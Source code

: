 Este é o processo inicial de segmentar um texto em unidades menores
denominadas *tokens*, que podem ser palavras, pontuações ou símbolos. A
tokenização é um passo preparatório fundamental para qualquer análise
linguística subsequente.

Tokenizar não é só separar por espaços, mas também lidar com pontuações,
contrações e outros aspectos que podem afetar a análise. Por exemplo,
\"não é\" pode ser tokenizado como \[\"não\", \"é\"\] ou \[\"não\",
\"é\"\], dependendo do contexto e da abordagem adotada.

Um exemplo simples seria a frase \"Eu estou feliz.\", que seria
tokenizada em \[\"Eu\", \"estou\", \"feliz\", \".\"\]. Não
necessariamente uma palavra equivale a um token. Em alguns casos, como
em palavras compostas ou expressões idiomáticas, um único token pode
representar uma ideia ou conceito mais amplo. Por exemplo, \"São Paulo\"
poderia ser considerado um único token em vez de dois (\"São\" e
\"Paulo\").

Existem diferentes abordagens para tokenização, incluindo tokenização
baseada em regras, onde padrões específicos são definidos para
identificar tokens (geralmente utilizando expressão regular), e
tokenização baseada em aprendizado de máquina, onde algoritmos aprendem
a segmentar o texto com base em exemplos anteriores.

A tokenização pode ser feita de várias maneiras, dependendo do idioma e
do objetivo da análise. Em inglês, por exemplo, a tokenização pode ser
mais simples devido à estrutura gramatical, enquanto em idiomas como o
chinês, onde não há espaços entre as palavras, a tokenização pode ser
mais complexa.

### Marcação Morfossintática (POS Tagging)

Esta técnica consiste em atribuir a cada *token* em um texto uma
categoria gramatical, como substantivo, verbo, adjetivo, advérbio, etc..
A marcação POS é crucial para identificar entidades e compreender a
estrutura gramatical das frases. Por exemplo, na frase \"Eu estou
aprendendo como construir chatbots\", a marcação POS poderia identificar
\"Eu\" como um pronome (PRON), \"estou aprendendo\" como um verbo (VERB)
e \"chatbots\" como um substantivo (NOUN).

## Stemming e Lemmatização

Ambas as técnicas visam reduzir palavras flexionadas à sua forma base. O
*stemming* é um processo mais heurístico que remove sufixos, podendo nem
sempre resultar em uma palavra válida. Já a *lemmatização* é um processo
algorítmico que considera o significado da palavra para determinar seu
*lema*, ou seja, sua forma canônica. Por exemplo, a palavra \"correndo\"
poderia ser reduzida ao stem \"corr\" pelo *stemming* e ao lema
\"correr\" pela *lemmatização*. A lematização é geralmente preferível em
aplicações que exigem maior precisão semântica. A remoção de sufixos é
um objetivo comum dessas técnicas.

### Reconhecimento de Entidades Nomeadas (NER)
+===+
* REQUIRED WORK *
The lines to write out run from the one with "ou seja, sua" through the end of the records. Give them exactly, and only them.

* EXERCISE RESPONSE *
*lema*, ou seja, sua forma canônica. Por exemplo, a palavra \"correndo\"
poderia ser reduzida ao stem \"corr\" pelo *stemming* e ao lema
\"correr\" pela *lemmatização*. A lematização é geralmente preferível em
aplicações que exigem maior precisão semântica. A remoção de sufixos é
um objetivo comum dessas técnicas.

### Reconhecimento de Entidades Nomeadas (NER)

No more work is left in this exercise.